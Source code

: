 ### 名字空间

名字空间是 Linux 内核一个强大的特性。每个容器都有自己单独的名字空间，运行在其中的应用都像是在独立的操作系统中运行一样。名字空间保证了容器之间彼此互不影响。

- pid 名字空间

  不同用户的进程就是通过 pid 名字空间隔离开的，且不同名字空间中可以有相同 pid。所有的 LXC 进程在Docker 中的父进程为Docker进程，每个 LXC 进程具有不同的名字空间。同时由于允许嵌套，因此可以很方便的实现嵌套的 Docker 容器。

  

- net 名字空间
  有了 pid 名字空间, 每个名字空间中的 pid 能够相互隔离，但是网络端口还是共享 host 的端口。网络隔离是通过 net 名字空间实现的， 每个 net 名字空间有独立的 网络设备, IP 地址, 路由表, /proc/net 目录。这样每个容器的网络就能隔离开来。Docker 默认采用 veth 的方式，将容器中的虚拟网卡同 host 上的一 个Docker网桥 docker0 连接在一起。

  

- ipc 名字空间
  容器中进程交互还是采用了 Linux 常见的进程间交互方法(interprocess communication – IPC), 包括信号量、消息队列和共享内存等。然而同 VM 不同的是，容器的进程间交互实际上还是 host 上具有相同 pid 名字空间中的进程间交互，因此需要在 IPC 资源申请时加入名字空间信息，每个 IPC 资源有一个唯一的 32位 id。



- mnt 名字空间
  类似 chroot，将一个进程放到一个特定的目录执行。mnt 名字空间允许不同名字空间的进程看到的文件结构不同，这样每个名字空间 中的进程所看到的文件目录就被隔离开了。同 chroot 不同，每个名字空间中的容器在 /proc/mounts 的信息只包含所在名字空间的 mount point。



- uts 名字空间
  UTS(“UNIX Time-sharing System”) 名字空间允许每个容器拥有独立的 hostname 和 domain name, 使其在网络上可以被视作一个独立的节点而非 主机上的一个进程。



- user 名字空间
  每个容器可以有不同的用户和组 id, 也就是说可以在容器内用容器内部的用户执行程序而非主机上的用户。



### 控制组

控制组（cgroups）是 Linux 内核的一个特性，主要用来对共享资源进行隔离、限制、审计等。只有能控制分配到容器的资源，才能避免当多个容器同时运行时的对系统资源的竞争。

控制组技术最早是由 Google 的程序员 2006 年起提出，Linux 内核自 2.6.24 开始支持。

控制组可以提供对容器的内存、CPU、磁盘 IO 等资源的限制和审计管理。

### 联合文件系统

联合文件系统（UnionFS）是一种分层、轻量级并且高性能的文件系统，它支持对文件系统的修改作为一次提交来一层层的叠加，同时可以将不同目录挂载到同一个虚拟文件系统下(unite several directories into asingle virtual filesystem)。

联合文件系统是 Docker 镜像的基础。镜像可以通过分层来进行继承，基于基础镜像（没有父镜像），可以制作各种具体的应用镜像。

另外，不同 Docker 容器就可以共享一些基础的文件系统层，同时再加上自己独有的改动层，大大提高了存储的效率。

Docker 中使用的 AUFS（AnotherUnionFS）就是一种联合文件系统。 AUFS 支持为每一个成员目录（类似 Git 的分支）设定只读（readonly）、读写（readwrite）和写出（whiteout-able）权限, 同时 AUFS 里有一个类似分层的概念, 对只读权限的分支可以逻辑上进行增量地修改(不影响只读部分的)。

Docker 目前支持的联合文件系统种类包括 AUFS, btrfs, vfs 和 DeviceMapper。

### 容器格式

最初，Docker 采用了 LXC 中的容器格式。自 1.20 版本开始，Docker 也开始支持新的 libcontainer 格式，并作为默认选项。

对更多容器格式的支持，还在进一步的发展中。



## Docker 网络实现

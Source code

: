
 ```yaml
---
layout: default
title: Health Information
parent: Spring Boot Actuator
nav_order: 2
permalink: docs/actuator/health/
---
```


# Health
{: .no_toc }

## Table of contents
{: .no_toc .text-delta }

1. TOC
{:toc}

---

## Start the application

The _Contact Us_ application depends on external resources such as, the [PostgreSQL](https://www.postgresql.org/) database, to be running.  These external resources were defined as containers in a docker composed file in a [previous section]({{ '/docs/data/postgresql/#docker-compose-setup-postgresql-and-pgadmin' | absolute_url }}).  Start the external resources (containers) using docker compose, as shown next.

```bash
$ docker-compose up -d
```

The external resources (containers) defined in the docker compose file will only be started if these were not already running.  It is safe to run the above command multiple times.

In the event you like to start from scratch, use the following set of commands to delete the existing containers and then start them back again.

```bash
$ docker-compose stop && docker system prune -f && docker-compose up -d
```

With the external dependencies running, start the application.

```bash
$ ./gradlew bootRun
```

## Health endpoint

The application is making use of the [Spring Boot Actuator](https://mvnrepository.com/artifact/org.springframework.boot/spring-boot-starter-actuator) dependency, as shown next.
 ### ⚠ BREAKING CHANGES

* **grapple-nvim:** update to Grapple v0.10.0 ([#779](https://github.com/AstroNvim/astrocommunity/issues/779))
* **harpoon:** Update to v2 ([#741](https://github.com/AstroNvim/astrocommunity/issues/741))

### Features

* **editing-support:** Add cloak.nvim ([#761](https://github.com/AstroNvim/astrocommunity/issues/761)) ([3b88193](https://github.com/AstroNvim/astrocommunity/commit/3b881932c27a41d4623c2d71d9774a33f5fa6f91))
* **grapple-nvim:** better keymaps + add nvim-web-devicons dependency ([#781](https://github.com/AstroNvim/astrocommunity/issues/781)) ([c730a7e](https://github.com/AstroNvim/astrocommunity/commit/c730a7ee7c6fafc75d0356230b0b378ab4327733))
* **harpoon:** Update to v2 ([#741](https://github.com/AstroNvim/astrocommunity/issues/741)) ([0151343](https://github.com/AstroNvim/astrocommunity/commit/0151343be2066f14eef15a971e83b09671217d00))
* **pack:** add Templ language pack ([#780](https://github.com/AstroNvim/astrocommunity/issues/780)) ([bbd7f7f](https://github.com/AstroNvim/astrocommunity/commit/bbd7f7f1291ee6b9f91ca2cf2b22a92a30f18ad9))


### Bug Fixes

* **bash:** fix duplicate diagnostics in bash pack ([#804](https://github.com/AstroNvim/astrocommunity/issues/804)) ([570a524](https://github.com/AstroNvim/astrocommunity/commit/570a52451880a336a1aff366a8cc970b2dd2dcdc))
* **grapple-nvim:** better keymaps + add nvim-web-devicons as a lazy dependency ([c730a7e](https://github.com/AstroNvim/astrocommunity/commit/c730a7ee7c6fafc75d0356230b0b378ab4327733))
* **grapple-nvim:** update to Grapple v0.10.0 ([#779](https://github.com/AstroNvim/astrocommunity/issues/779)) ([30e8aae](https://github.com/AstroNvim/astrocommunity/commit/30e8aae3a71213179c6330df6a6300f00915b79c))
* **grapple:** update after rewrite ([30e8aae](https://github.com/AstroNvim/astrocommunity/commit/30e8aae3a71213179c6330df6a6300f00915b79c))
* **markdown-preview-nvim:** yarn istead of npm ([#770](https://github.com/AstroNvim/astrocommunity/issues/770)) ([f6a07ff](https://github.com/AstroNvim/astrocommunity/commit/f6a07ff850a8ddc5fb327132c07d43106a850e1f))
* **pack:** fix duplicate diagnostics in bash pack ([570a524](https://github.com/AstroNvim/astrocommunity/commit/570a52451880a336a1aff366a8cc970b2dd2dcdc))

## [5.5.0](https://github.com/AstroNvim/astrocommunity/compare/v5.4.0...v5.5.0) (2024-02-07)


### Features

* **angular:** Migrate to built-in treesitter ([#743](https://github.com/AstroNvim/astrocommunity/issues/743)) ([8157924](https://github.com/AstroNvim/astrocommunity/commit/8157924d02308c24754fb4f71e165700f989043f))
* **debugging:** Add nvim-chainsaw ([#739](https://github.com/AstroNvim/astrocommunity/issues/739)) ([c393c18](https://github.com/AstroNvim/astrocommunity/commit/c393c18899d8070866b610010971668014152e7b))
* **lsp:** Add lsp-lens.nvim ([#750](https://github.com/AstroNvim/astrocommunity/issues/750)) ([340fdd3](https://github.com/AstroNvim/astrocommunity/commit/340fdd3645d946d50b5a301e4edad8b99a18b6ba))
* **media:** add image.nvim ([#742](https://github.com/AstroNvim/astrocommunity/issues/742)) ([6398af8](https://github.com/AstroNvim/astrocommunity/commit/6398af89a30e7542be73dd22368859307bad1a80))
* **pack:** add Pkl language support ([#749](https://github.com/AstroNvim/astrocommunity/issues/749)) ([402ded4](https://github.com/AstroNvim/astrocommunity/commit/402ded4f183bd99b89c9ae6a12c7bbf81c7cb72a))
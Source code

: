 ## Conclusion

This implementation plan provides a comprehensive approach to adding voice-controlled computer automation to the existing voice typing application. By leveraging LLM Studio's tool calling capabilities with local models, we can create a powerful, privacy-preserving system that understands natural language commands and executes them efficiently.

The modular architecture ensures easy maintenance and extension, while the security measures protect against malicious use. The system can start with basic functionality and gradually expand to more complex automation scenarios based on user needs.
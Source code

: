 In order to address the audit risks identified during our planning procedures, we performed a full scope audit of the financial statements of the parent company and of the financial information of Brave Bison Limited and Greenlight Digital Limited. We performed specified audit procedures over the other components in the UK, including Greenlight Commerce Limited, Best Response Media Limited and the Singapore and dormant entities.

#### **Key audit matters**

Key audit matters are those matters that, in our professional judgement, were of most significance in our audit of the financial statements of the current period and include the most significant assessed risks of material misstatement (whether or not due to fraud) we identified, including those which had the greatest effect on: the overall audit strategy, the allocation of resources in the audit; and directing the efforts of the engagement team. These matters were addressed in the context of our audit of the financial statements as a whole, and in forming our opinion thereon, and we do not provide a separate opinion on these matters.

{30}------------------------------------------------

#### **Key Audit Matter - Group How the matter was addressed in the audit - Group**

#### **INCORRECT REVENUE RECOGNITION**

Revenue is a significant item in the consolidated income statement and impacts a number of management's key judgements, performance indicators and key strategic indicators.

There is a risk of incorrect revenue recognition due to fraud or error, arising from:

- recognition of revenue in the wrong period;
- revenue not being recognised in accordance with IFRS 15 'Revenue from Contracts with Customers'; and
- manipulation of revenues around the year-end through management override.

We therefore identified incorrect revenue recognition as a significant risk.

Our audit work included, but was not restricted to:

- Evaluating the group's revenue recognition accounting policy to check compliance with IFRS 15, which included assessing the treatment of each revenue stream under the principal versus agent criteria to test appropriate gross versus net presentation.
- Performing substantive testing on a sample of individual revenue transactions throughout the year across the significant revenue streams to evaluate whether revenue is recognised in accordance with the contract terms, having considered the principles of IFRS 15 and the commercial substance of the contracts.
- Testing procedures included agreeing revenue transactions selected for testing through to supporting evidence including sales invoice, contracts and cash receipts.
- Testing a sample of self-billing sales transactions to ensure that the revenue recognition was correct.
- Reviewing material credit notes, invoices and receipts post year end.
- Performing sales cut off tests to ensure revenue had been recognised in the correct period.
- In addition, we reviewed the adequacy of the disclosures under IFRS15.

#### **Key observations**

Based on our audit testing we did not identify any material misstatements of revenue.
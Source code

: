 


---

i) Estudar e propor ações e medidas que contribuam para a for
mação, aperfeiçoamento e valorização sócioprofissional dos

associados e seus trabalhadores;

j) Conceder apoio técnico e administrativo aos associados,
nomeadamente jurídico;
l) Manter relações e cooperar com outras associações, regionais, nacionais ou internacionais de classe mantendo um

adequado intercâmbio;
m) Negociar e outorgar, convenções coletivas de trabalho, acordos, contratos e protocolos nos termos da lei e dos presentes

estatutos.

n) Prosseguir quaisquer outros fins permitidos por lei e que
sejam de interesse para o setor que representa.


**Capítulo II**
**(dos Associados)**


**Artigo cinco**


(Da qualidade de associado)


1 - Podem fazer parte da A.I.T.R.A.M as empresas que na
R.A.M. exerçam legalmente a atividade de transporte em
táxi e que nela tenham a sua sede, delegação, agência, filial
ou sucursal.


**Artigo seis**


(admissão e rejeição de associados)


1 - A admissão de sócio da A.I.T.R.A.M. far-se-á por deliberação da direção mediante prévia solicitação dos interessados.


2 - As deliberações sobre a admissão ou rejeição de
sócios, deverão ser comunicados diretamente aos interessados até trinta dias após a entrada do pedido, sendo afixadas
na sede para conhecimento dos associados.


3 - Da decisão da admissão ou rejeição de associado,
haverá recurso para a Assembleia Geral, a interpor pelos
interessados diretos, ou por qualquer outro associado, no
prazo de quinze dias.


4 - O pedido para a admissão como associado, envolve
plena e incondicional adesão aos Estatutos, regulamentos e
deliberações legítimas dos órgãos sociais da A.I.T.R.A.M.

▬▬▬▬▬▬

Assignment:
Filter the records, keeping only lines that contain "transactions", and show those lines.

Output of the exercise:
- Performing substantive testing on a sample of individual revenue transactions throughout the year across the significant revenue streams to evaluate whether revenue is recognised in accordance with the contract terms, having considered the principles of IFRS 15 and the commercial substance of the contracts.
- Testing procedures included agreeing revenue transactions selected for testing through to supporting evidence including sales invoice, contracts and cash receipts.
- Testing a sample of self-billing sales transactions to ensure that the revenue recognition was correct.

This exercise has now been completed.